I usually have two or three days where i feel happy and normal. Then the depression hits me twice as hard and brings me down to nothing.
I completely forget what happiness is like, and feel like there is no way out. It almost feels like if i ever felt anything else but this consuming darkness, it was just a dream.
Then there are those amazing weeks that i am normal, i’m not exactly happy but i’m not depressed. But the funny thing is… After about a week of feeling neutral, i start to say to myself. “I miss being depressed, i wonder what it felt like. I wonder when it will come back”.
Then when it comes back, it seeps into my life. Getting more and more upset and depressed until it hits me that i have forgotten what the bright side looks like again. And this time the depression stays for twice as long, as if making up for lost time.
I feel so fucked up. Does anyone else go through similar things?

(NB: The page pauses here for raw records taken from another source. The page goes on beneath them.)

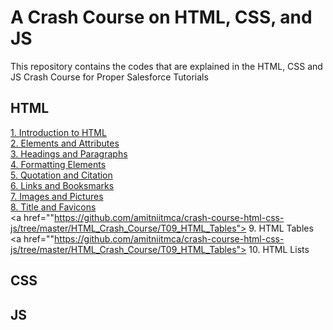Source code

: # A Crash Course on HTML, CSS, and JS
This repository contains the codes that are explained in the HTML, CSS and JS Crash Course for Proper Salesforce Tutorials

## HTML
<a href="https://github.com/amitniitmca/crash-course-html-css-js/tree/master/HTML_Crash_Course/T01_Introduction_to_HTML"> 1. Introduction to HTML </a> <br> 
<a href="https://github.com/amitniitmca/crash-course-html-css-js/tree/master/HTML_Crash_Course/T02_Elements_and_Attributes"> 2. Elements and Attributes </a> <br> 
<a href="https://github.com/amitniitmca/crash-course-html-css-js/tree/master/HTML_Crash_Course/T03_Headings_and_Paragraphs"> 3. Headings and Paragraphs </a> <br> 
<a href="https://github.com/amitniitmca/crash-course-html-css-js/tree/master/HTML_Crash_Course/T04_Formatting_Elements"> 4. Formatting Elements </a> <br> 
<a href="https://github.com/amitniitmca/crash-course-html-css-js/tree/master/HTML_Crash_Course/T05_Quotation_and_Citation"> 5. Quotation and Citation </a> <br> 
<a href="https://github.com/amitniitmca/crash-course-html-css-js/tree/master/HTML_Crash_Course/T06_Links_and_Bookmarks"> 6. Links and Booksmarks </a> <br> 
<a href="https://github.com/amitniitmca/crash-course-html-css-js/tree/master/HTML_Crash_Course/T07_Images_and_Pictures"> 7. Images and Pictures </a> <br> 
<a href="https://github.com/amitniitmca/crash-course-html-css-js/tree/master/HTML_Crash_Course/T08_Title_and_Favicon"> 8. Title and Favicons </a> 
<br> 
<a href=""https://github.com/amitniitmca/crash-course-html-css-js/tree/master/HTML_Crash_Course/T09_HTML_Tables"> 9. HTML Tables </a> 
<br> 
<a href=""https://github.com/amitniitmca/crash-course-html-css-js/tree/master/HTML_Crash_Course/T09_HTML_Tables"> 10. HTML Lists </a> 
<br> 

## CSS

## JS 
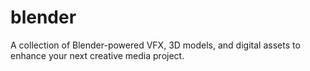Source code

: # blender
A collection of Blender-powered VFX, 3D models, and digital assets to enhance your next creative media project.
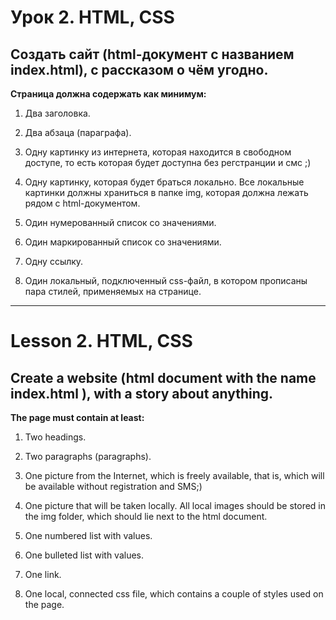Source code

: # Урок 2. HTML, CSS
## Создать сайт (html-документ с названием index.html), с рассказом о чём угодно.

**Страница должна содержать как минимум:**

1. Два заголовка.

2. Два абзаца (параграфа).

3. Одну картинку из интернета, которая находится в свободном доступе, то есть которая будет доступна без регстранции и смс ;)

4. Одну картинку, которая будет браться локально. Все локальные картинки должны храниться в папке img, которая должна лежать рядом с html-документом.

5. Один нумерованный список со значениями.

6. Один маркированный список со значениями.

7. Одну ссылку.

8. Один локальный, подключенный css-файл, в котором прописаны пара стилей, применяемых на странице.

________________________________________________________________________________________________________________
# Lesson 2. HTML, CSS
## Create a website (html document with the name index.html ), with a story about anything.

**The page must contain at least:**

1. Two headings.

2. Two paragraphs (paragraphs).

3. One picture from the Internet, which is freely available, that is, which will be available without registration and SMS;)

4. One picture that will be taken locally. All local images should be stored in the img folder, which should lie next to the html document.

5. One numbered list with values.

6. One bulleted list with values.

7. One link.

8. One local, connected css file, which contains a couple of styles used on the page.
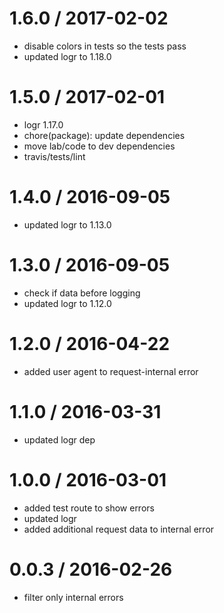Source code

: 
1.6.0 / 2017-02-02
==================

  * disable colors in tests so the tests pass
  * updated logr to 1.18.0

1.5.0 / 2017-02-01
==================

  * logr 1.17.0
  * chore(package): update dependencies
  * move lab/code to dev dependencies
  * travis/tests/lint

1.4.0 / 2016-09-05
==================

  * updated logr to 1.13.0

1.3.0 / 2016-09-05
==================

  * check if data before logging
  * updated logr to 1.12.0

1.2.0 / 2016-04-22
==================

  * added user agent to request-internal error

1.1.0 / 2016-03-31
==================

  * updated logr dep

1.0.0 / 2016-03-01
==================

  * added test route to show errors
  * updated logr
  * added additional request data to internal error

0.0.3 / 2016-02-26
==================

  * filter only internal errors
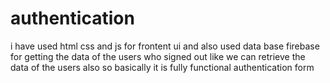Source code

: # authentication
i have used html css and js for frontent ui and also used data base firebase for getting the data of the users who signed out like we can retrieve the data of the users also so basically it is fully functional authentication form
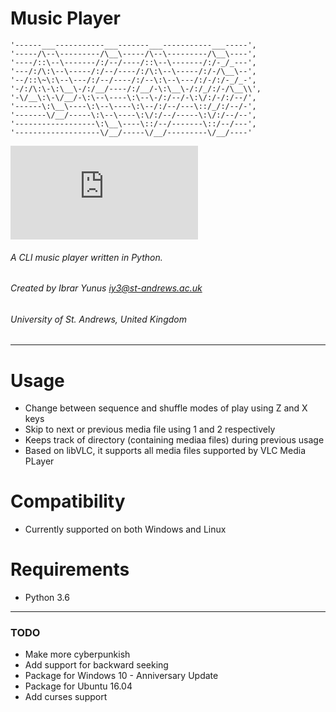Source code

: # Music Player

    '------___-----------___-------___-----------___-----',
    '-----/\--\---------/\__\-----/\--\---------/\__\----',
    '----/::\--\-------/:/--/----/::\--\-------/:/-_/_---',
    '---/:/\:\--\-----/:/--/----/:/\:\--\-----/:/-/\__\--',
    '--/::\~\:\--\---/:/--/----/:/--\:\--\---/:/-/:/-_/_-',
    '-/:/\:\-\:\__\-/:/__/----/:/__/-\:\__\-/:/_/:/-/\__\\',
    '-\/__\:\-\/__/-\:\--\----\:\--\-/:/--/-\:\/:/-/:/--/',
    '------\:\__\----\:\--\----\:\--/:/--/---\::/_/:/--/-',
    '-------\/__/-----\:\--\----\:\/:/--/-----\:\/:/--/--',
    '------------------\:\__\----\::/--/-------\::/--/---',
    '-------------------\/__/-----\/__/---------\/__/----'
    
    
[![N|Solid](https://www.pugetsystems.com/pic_disp.php?id=39507&width=200)  ](https://nodesource.com/products/nsolid) 

###### A CLI music player written in Python. 
###### Created by Ibrar Yunus <iy3@st-andrews.ac.uk>
###### University of St. Andrews, United Kingdom
---
# Usage

  - Change between sequence and shuffle modes of play using Z and X keys
  - Skip to next or previous media file using 1 and 2 respectively
  - Keeps track of directory (containing mediaa files) during previous usage 
  - Based on libVLC, it supports all media files supported by VLC Media PLayer
  
# Compatibility
   - Currently supported on both Windows and Linux

# Requirements
   - Python 3.6
---
### TODO
   - Make more cyberpunkish
   - Add support for backward seeking
   - Package for Windows 10 - Anniversary Update
   - Package for Ubuntu 16.04 
   - Add curses support
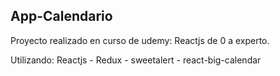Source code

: ## App-Calendario

Proyecto realizado en curso de udemy: Reactjs de 0 a experto.

Utilizando: Reactjs - Redux - sweetalert - react-big-calendar

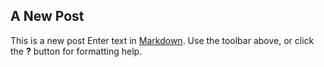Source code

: ## A New Post
This is a new post 
Enter text in [Markdown](http://daringfireball.net/projects/markdown/). Use the toolbar above, or click the **?** button for formatting help.
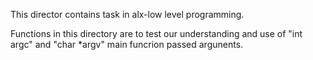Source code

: This director contains task in alx-low level programming. 

Functions in this directory are to test our understanding and use of "int argc" and "char *argv" main funcrion passed argunents.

This fucking cycle of viscous emotions is  exhausting. I am truly sick of this life.
3 comments
I know exactly how you feel, i get that kind of periodic ups and downs but they can last for weeks. And i find when im feeling down to be physically and mentally exhausted all the time, its horrible. What ive found is when i get really really low if you can just simply succumb to the tiredness, is almost like a short blissfull escape from this existance, its strange because usually i cant sleep at nights when i feel that low.
This is literrally the same thing as me. I’ll be like numb from emotion all happy then one day the depression hits me hard
yeah.. i get something similar.
but mine happens during specific times of the year;
beginning of the cold seasons (fall and winter) and during summer break.
something happened to me during those times,
so i guess it somewhat makes sense, you could say.